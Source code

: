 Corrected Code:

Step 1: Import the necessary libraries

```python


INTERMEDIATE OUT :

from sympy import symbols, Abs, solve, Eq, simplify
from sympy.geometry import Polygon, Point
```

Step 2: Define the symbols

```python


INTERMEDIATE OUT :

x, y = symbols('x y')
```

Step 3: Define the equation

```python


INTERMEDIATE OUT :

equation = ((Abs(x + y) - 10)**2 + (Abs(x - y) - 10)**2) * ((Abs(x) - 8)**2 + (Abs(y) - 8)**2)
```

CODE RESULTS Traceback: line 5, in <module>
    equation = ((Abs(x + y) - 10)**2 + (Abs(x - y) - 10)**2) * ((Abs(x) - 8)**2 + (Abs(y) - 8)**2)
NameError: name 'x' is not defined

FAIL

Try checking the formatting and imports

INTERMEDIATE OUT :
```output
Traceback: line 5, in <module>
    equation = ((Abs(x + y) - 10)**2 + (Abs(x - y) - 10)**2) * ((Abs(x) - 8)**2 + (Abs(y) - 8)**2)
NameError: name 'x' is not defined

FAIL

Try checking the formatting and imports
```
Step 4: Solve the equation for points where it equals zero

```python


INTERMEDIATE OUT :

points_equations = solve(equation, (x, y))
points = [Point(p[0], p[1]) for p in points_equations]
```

════════

## Exercise instructions:
Go through the listing and copy all of it exactly.

## Result for this task:
Source code

: Corrected Code:

Step 1: Import the necessary libraries

```python


INTERMEDIATE OUT :

from sympy import symbols, Abs, solve, Eq, simplify
from sympy.geometry import Polygon, Point
```

Step 2: Define the symbols

```python


INTERMEDIATE OUT :

x, y = symbols('x y')
```

Step 3: Define the equation

```python


INTERMEDIATE OUT :

equation = ((Abs(x + y) - 10)**2 + (Abs(x - y) - 10)**2) * ((Abs(x) - 8)**2 + (Abs(y) - 8)**2)
```

CODE RESULTS Traceback: line 5, in <module>
    equation = ((Abs(x + y) - 10)**2 + (Abs(x - y) - 10)**2) * ((Abs(x) - 8)**2 + (Abs(y) - 8)**2)
NameError: name 'x' is not defined

FAIL

Try checking the formatting and imports

INTERMEDIATE OUT :
```output
Traceback: line 5, in <module>
    equation = ((Abs(x + y) - 10)**2 + (Abs(x - y) - 10)**2) * ((Abs(x) - 8)**2 + (Abs(y) - 8)**2)
NameError: name 'x' is not defined

FAIL

Try checking the formatting and imports
```
Step 4: Solve the equation for points where it equals zero

```python


INTERMEDIATE OUT :

points_equations = solve(equation, (x, y))
points = [Point(p[0], p[1]) for p in points_equations]
```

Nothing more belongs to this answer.